━━━━━ The data

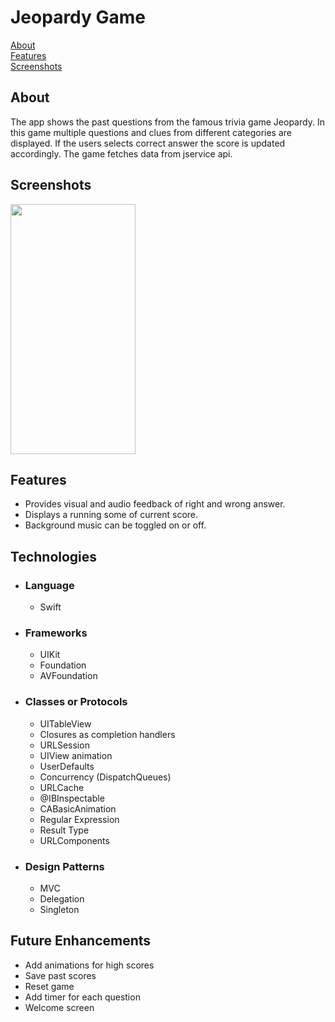 # Jeopardy Game
[About](#about)<br/>
[Features](#features)<br/>
[Screenshots](#screenshots)<br/>

## About
<a name = "about" /> The app shows the past questions from the famous trivia game Jeopardy. In this game multiple questions and clues from different categories are displayed. If the users selects correct answer the score is updated accordingly. The game fetches data from jservice api.

## Screenshots
<a name = "screenshots" />  

<img src="Screenshots/jQuiz.gif" width="200" height="400"> 

## Features
<a name = "features" />

- Provides visual and audio feedback of right and wrong answer.
- Displays a running some of current score.
- Background music can be toggled on or off.

## Technologies 

<a name = "tech" />

- ### Language ### 

  - Swift 

- ### Frameworks ###

  - UIKit
  - Foundation
  - AVFoundation

- ### Classes or Protocols ###

  - UITableView
  - Closures as completion handlers
  - URLSession
  - UIView animation
  - UserDefaults
  - Concurrency (DispatchQueues)
  - URLCache
  - @IBInspectable
  - CABasicAnimation
  - Regular Expression
  - Result Type
  - URLComponents

- ### Design Patterns ###

  - MVC
  - Delegation
  - Singleton

## Future Enhancements

 - Add animations for high scores
 - Save past scores
 - Reset game
 - Add timer for each question
 - Welcome screen 
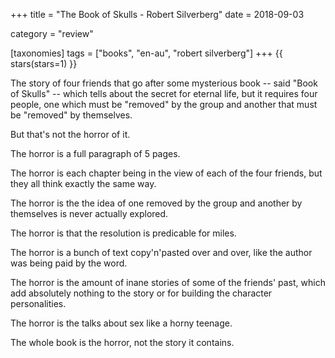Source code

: +++
title = "The Book of Skulls - Robert Silverberg"
date = 2018-09-03

category = "review"

[taxonomies]
tags = ["books", "en-au", "robert silverberg"]
+++
{{ stars(stars=1) }}

The story of four friends that go after some mysterious book -- said "Book of Skulls" -- which tells about the secret for eternal life, but it requires four people, one which must be "removed" by the group and another that must be "removed" by themselves.

But that's not the horror of it.

The horror is a full paragraph of 5 pages.

The horror is each chapter being in the view of each of the four friends, but they all think exactly the same way.

The horror is the the idea of one removed by the group and another by themselves is never actually explored.

The horror is that the resolution is predicable for miles.

The horror is a bunch of text copy'n'pasted over and over, like the author was being paid by the word.

The horror is the amount of inane stories of some of the friends' past, which add absolutely nothing to the story or for building the character personalities.

The horror is the talks about sex like a horny teenage.

The whole book is the horror, not the story it contains.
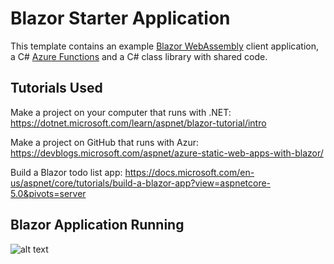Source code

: # Blazor Starter Application

This template contains an example [Blazor WebAssembly](https://docs.microsoft.com/aspnet/core/blazor/?view=aspnetcore-3.1#blazor-webassembly) client application, a C# [Azure Functions](https://docs.microsoft.com/azure/azure-functions/functions-overview) and a C# class library with shared code.

## Tutorials Used
Make a project on your computer that runs with .NET: https://dotnet.microsoft.com/learn/aspnet/blazor-tutorial/intro

Make a project on GitHub that runs with Azur: https://devblogs.microsoft.com/aspnet/azure-static-web-apps-with-blazor/

Build a Blazor todo list app: https://docs.microsoft.com/en-us/aspnet/core/tutorials/build-a-blazor-app?view=aspnetcore-5.0&pivots=server




## Blazor Application Running


![alt text]()
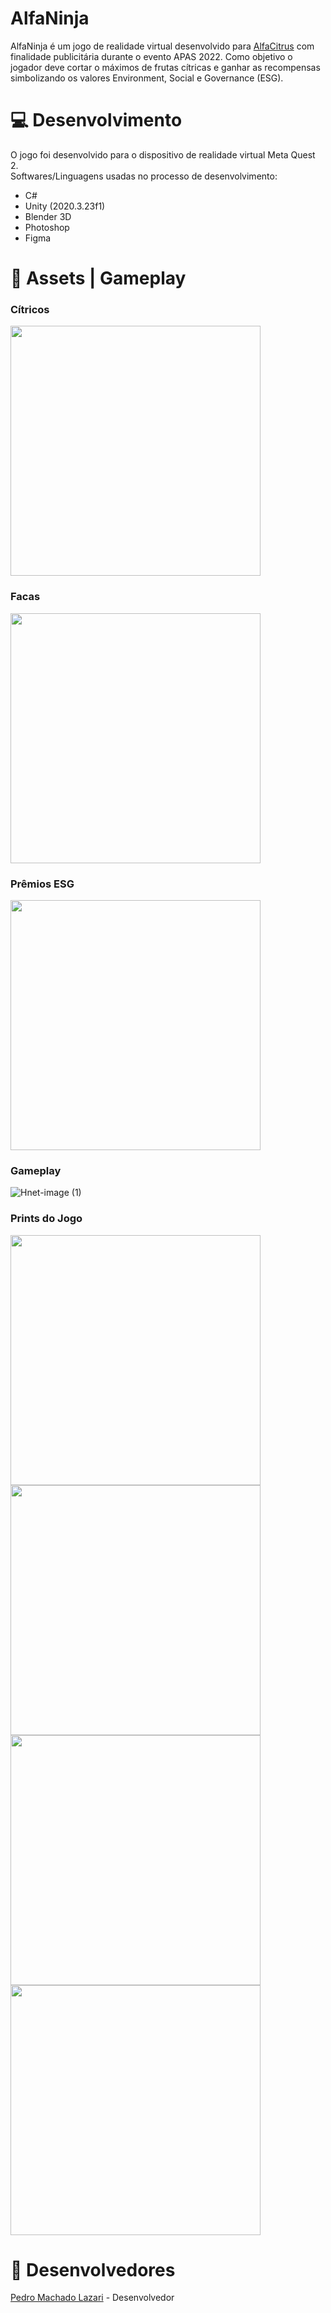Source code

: # AlfaNinja

AlfaNinja é um jogo de realidade virtual desenvolvido para <a href="(https://www.alfacitrus.com.br/)" target="_blank">AlfaCitrus</a> com finalidade publicitária durante o evento APAS 2022. Como objetivo o jogador deve cortar o máximos de frutas cítricas e ganhar as recompensas simbolizando os valores Environment, Social e Governance (ESG).

# :computer: Desenvolvimento

O jogo foi desenvolvido para o dispositivo de realidade virtual Meta Quest 2.<br>
Softwares/Linguagens usadas no processo de desenvolvimento:
- C#
- Unity (2020.3.23f1)
- Blender 3D
- Photoshop
- Figma

# :wrench: Assets | Gameplay
### Cítricos
<img src="https://user-images.githubusercontent.com/67986647/172277465-886a9bca-ae53-4a7c-ad8e-c0dec7f21b1f.JPG" width="400">

### Facas
<img src="https://user-images.githubusercontent.com/67986647/172278042-84f7b909-b774-4a29-8cc2-6e4f141eeb09.JPG" width="400">

### Prêmios ESG
<img src="https://user-images.githubusercontent.com/67986647/172278330-1e2fb5f1-b631-45dd-828f-eff2eb6a1cd7.JPG" width="400">

### Gameplay
![Hnet-image (1)](https://user-images.githubusercontent.com/67986647/172279318-5f5475b0-c5c0-41f6-89a9-bb4de0c2391b.gif)

### Prints do Jogo
<img src="https://user-images.githubusercontent.com/67986647/172279465-db2c7c03-ffa6-4f13-b9cd-e549be36b387.JPG" width="400">
<img src="https://user-images.githubusercontent.com/67986647/172279478-6de88abd-ebf0-47ce-b601-ce5af825b6ee.JPG" width="400">
<img src="https://user-images.githubusercontent.com/67986647/172279490-35a61cd9-e6c2-4307-9cef-fe586b822cef.JPG" width="400">
<img src="https://user-images.githubusercontent.com/67986647/172279530-3d11de49-8340-4eb2-9e13-e9ae70b44159.png" width="400">

# :man: Desenvolvedores
<a href="(https://www.linkedin.com/in/pedrolazari/)" target="_blank">Pedro Machado Lazari</a> - Desenvolvedor<br>

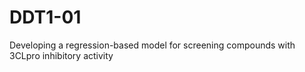 # DDT1-01
Developing a regression-based model for screening compounds with 3CLpro inhibitory activity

━━━━━━━━━━

Task brief:
In the records above, find the line with "[About](#about)<br/>" and the line with "The horror is that"; please transcribe exactly those two lines and all lines between them, omitting any picture.

Output:
[About](#about)<br/>
[Features](#features)<br/>
[Screenshots](#screenshots)<br/>

## About
<a name = "about" /> The app shows the past questions from the famous trivia game Jeopardy. In this game multiple questions and clues from different categories are displayed. If the users selects correct answer the score is updated accordingly. The game fetches data from jservice api.

## Screenshots
<a name = "screenshots" />  

<img src="Screenshots/jQuiz.gif" width="200" height="400"> 

## Features
<a name = "features" />

- Provides visual and audio feedback of right and wrong answer.
- Displays a running some of current score.
- Background music can be toggled on or off.

## Technologies 

<a name = "tech" />

- ### Language ### 

  - Swift 

- ### Frameworks ###

  - UIKit
  - Foundation
  - AVFoundation

- ### Classes or Protocols ###

  - UITableView
  - Closures as completion handlers
  - URLSession
  - UIView animation
  - UserDefaults
  - Concurrency (DispatchQueues)
  - URLCache
  - @IBInspectable
  - CABasicAnimation
  - Regular Expression
  - Result Type
  - URLComponents

- ### Design Patterns ###

  - MVC
  - Delegation
  - Singleton

## Future Enhancements

 - Add animations for high scores
 - Save past scores
 - Reset game
 - Add timer for each question
 - Welcome screen 
Source code

: +++
title = "The Book of Skulls - Robert Silverberg"
date = 2018-09-03

category = "review"

[taxonomies]
tags = ["books", "en-au", "robert silverberg"]
+++
{{ stars(stars=1) }}

The story of four friends that go after some mysterious book -- said "Book of Skulls" -- which tells about the secret for eternal life, but it requires four people, one which must be "removed" by the group and another that must be "removed" by themselves.

But that's not the horror of it.

The horror is a full paragraph of 5 pages.

The horror is each chapter being in the view of each of the four friends, but they all think exactly the same way.

The horror is the the idea of one removed by the group and another by themselves is never actually explored.

The horror is that the resolution is predicable for miles.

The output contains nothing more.